=== Requirement ===
Look for "when" in the records and copy every line that has it.

━━━━━━━━

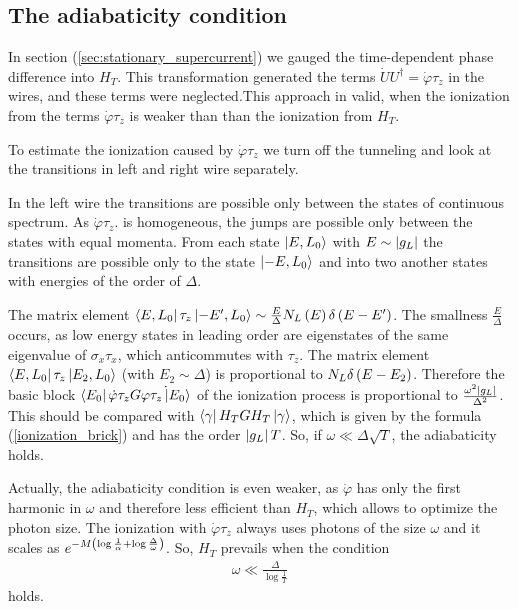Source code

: \subsection{The adiabaticity condition}
\label{subsec: adiabaticity condition}

In section (\ref{sec:stationary_supercurrent}) we gauged the time-dependent phase difference into $ H_T $. This transformation generated the terms $ \dot{U}U^\dagger=\dot{\varphi}\tau_z $ in the wires, and these terms were neglected.This approach in valid, when the ionization from the terms $  \dot{\varphi}\tau_z $ is weaker than than the ionization from $ H_T$.

To estimate the ionization caused by $ \dot{\varphi}\tau_z $ we turn off the tunneling  and look at the transitions in left and right wire separately.

In the left wire the transitions are possible only between the states of continuous spectrum. As $ \dot{\varphi}\tau_z. $ is homogeneous, the jumps are possible only between the states with equal momenta. From each state $ \ket{E,L_0} $ with $ E\sim\left|g_L\right| $ the transitions are possible only to the state $ \ket{-E,L_0} $ and into two another states with energies of the order of $ \Delta $.

  The matrix element $ \bra{E,L_0}\tau_z\ket{-E', L_0} \sim\frac{E}{\Delta}
  N_L\left(E\right)\delta\left(E-E'\right)$. The smallness $ \frac{E}{\Delta} $ occurs, as low energy states in leading order are eigenstates  of the same eigenvalue of $ \sigma_x\tau_x $, which anticommutes with $ \tau_z $. The matrix element $ \bra{E,L_0}\tau_z\ket{E_2, L_0}$ (with $ E_2\sim \Delta $) is proportional to $ N_L \delta\left(E-E_2\right) $. Therefore the basic block $ \bra{E_0}\dot{\varphi}\tau_zG\dot{\varphi\tau_z\ket{E_0}}$ of the ionization process is proportional to $ \frac{\omega^2\left|g_L\right|}{\Delta^2} $. This should be compared with $ \bra{\gamma}H_T G H_T \ket{\gamma}$, which is given by the formula (\ref{ionization_brick}) and has the order $ \left|g_L\right|T $. So, if $ \omega\ll\Delta\sqrt{T} $, the adiabaticity holds.
  
  Actually, the adiabaticity condition is even weaker, as $ \dot{\varphi} $ has only the first harmonic in $ \omega $  and therefore less efficient than $ H_T $, which allows to optimize the photon size. The ionization with $ \dot{\varphi}\tau_z $ always uses photons of the size $ \omega $ and it scales as $ e^{-M\left(\log\frac{1}{\alpha}+\log\frac{\Delta}{\omega}\right)} $. So, $ H_T $ prevails when the condition
  \begin{gather}
  \omega
  	\ll \frac{\Delta}{\log\frac{1}{T}}
  \end{gather}
  holds.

━━━━━━━━

=== Solution to the exercise ===
In section (\ref{sec:stationary_supercurrent}) we gauged the time-dependent phase difference into $ H_T $. This transformation generated the terms $ \dot{U}U^\dagger=\dot{\varphi}\tau_z $ in the wires, and these terms were neglected.This approach in valid, when the ionization from the terms $  \dot{\varphi}\tau_z $ is weaker than than the ionization from $ H_T$.
  Actually, the adiabaticity condition is even weaker, as $ \dot{\varphi} $ has only the first harmonic in $ \omega $  and therefore less efficient than $ H_T $, which allows to optimize the photon size. The ionization with $ \dot{\varphi}\tau_z $ always uses photons of the size $ \omega $ and it scales as $ e^{-M\left(\log\frac{1}{\alpha}+\log\frac{\Delta}{\omega}\right)} $. So, $ H_T $ prevails when the condition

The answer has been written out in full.